Years ago, at SXSW 2009, I drew a panel called “Try Making Yourself More Interesting.” It introduced me to this (possibly apocryphal) story about the writer Barry Hannah, told by Rick Bass in his introduction to Boomerang and Never Die:
Another passed-down tale: a student getting her story back from Barry, with the honest criticism on it: This just isn’t interesting.
As I understand it, the student, a whiner, complained, What can I do to make it be interesting?
The cruelest advice I ever heard, but also the best—advice that I do not think I could have withstood had it been given to me directly, but which I have remembered. Barry, I am told, looked long and hard at the student, decided she was earnest about becoming a better writer, and told her the truth[:] “Try making yourself a more interesting person.
Brutal, so brutal, but so dead on. J. Maureen Henderson said the same thing in a friendlier way in this article about advice she gives to students:
Work on being an interesting person other people want to be around and are willing to open doors for…. There are many roads to becoming an interesting person, but they all involve developing your curiosity and your desire to know and understand — yourself, others, the world around you.
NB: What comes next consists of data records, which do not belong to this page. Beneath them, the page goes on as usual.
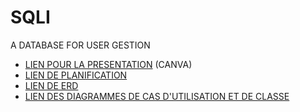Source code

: # SQLI
A DATABASE FOR USER GESTION
- [LIEN POUR LA PRESENTATION](https://www.canva.com/design/DAF0s6ryTdQ/ovMJU2ZfxTl7xtEjp1cs1Q/edit?utm_content=DAF0s6ryTdQ&utm_campaign=designshare&utm_medium=link2&utm_source=sharebutton) (CANVA) <br>
- [LIEN DE PLANIFICATION](https://otmankharbouch.atlassian.net/jira/software/projects/KAN/boards/1) <br>
- [LIEN DE ERD](https://lucid.app/lucidchart/c25ce78d-6db7-4ad9-9c3c-3d92292152b2/edit?viewport_loc=-749%2C271%2C1668%2C1359%2C0_0&invitationId=inv_55a657da-deb0-420a-adf6-d38cd007600e) <br>
- [LIEN DES DIAGRAMMES DE CAS D'UTILISATION ET DE CLASSE](https://lucid.app/lucidchart/f48d4f92-7c77-4908-839a-28e19f4f2244/edit?viewport_loc=-301%2C-573%2C2061%2C1680%2CHWEp-vi-RSFO&invitationId=inv_2a361115-b3b9-4c2d-8550-fa80e33931b1)
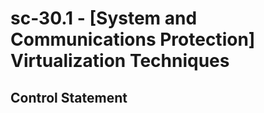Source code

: # sc-30.1 - \[System and Communications Protection\] Virtualization Techniques

## Control Statement
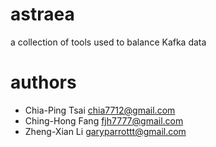 # astraea
a collection of tools used to balance Kafka data

# authors
- Chia-Ping Tsai <chia7712@gmail.com>
- Ching-Hong Fang <fjh7777@gmail.com>
- Zheng-Xian Li <garyparrottt@gmail.com>
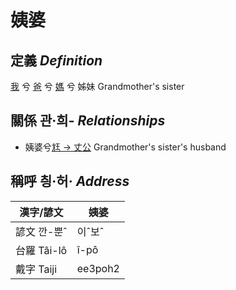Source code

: # 姨婆
## 定義 _Definition_
[我](member1.md) 兮 [爸](member2.md) 兮 [媽](member9.md) 兮 姊妹 Grandmother's sister

## 關係 관·희- _Relationships_

- 姨婆兮[尪 → 丈公](member72.md) Grandmother's sister's husband



## 稱呼 칑·허· _Address_

漢字/諺文 | 姨婆
--- | ---
諺文 깐-뿐ˆ | 이ˆ보ˆ
台羅 Tâi-lô | î-pô
戴字 Taiji | ee3poh2


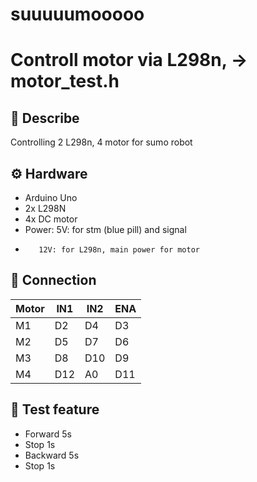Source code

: # suuuuumooooo
# Controll motor via L298n, -> motor_test.h

## 📌 Describe
Controlling 2 L298n, 4 motor for sumo robot
## ⚙️ Hardware
- Arduino Uno
- 2x L298N
- 4x DC motor
- Power: 5V: for stm (blue pill) and signal
-        12V: for L298n, main power for motor

## 🔌 Connection

| Motor | IN1 | IN2 | ENA |
|---------|-----|-----|-----|
| M1      | D2  | D4  | D3  |
| M2      | D5  | D7  | D6  |
| M3      | D8  | D10 | D9  |
| M4      | D12 | A0  | D11 |

## 🧠 Test feature
- Forward 5s
- Stop 1s
- Backward 5s
- Stop 1s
You can read. You can pursue a new activity like knitting or rock climbing. You can volunteer. You can commit to asking three people a day an open-ended question about themselves and really listening to their responses. You can share your information and connections freely.
My friend Jessica Hagy wrote a whole book about it called… How To Be Interesting.
I wrote about it in Show Your Work!:
If you want followers, be someone worth following. [“Have you tried making yourself more interesting?”] seems like a really mean thing to say, unless you think of the word interesting the way writer Lawrence Weschler does: For him, to be “interest-ing” is to be curious and attentive, and to practice “the continual projection of interest.” To put it more simply: If you want to be interesting, you have to be interested.
As I’ve said before, if you want to be the noun you have to do the verb.